“The good lord he giveth, and then walks away”
I was lucky enough to catch a fine set by Lindsay Fuller at Conor Byrne last Saturday. She was accompanied by Jeff Fielder, on dobro and nylon string guitar, and Rebecca Young on bass. I scored a CD, Fuller’s 6th – The Last Light I See, and I’m listening to it now.
Fuller manages to combine literacy with story telling in a way that avoids burying the songs in “clever.” The lyrics are just better than yours – sorry. They have the difficult-to-achieve quality of being readable as poetry, without feeling heavy-handed or verbose. It takes an intrepid writer to take on Leonard Peltier’s incarceration (Big White Lie), to find a good rhyme for “Prometheus” (East Grand Exit), and to reference The Scarlet Letter (Trigger Happy). I am in awe of the integration between intelligence and song-craft.

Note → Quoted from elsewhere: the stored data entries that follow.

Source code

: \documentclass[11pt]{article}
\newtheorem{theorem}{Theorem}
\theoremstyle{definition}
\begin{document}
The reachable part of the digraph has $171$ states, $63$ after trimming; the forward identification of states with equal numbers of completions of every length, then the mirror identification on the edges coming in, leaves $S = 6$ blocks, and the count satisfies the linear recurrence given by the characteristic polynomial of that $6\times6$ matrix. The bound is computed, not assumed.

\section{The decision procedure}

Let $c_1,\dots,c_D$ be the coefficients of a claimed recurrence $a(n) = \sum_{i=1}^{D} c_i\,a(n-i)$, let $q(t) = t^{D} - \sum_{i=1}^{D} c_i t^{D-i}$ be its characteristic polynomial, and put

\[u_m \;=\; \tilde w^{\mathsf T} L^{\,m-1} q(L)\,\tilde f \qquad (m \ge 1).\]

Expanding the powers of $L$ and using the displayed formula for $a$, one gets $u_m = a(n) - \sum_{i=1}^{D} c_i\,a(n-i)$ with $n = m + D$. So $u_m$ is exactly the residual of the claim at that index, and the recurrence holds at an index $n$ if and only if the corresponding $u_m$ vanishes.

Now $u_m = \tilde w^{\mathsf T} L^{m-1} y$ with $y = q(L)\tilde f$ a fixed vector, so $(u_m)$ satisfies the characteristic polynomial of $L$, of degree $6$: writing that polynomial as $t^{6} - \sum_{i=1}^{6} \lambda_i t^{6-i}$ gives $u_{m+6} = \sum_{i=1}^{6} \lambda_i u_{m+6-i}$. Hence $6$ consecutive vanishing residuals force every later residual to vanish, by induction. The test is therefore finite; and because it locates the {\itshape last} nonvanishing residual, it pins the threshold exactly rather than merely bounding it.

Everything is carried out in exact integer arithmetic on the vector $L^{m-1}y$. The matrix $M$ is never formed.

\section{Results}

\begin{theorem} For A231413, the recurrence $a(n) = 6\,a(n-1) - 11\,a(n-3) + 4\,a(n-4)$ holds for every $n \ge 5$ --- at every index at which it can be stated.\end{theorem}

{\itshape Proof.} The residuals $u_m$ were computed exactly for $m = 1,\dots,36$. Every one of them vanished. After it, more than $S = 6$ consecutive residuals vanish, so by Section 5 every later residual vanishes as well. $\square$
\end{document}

How does she do it? It’s all in the delivery. Lindsay Fuller fulfills the promise of the lyrics, in a voice that already feels classic to me. There are hints of Lucinda Williams without the Texas, or Gillian Welch without the California, but really her voice is her own. She is intense, hurt, lonesome, angry, hungry, but – most importantly – she is believable.
The mood of the whole disc might be summed up by the quote above.
“The good lord he giveth and then walks away.” Beauty and love – the gifts of the gods perhaps – are here, but temporary. Blood and bone, the limitations of a hurting human body are here to stay. When you need them, these songs express the fight to survive, and the longing for joy inherent in our condition.
This record will be in heavy rotation here at the Farfetcher house.
About the players:
Along with Young and Fielder, Fuller is joined by Mark Pickerel on drums and Jason Staczek on keys. Phil Peterson and Aubrea Alford provide cello, viola, and violin. With production by Matt Brown and Jeff Fielder and a lush mix from Johnny Sangster, the disc has no fluff. It is all straightforward folk rock and uncluttered arrangements. Lindsay’s voice is front and center, and the focus is on the songs.
Mark Pickerel brings solidity and energy to the songs, whilst maintaining an orchestral approach. His big low voice can be heard on tracks 3,5 and 6 of The Last Light I See.
Rebecca Young displays equal facility with electric or upright bass, and a no-nonsense style – you get the right note, at the right time.
Jeff Fielder is now clearly a first call session musician and accompanist here in Seattle. His melodic approach, and multi-instrumental fluency complement Fuller’s voice, and add an emotional depth and color.
Jason Staczek is a composer and plays piano, Hammond organ and accordion. I’m sure 7 years making records as owner of Chroma sound didn’t hurt his musicality, or his sense for space, both of which come through on the record.
Phil Peterson (House of Breaking Glass studio) I’m guessing is also the arranger for the string parts. Together with Aubrea Alford on violin he provides a cinematic, wind-sweeping-over-the-plains depth.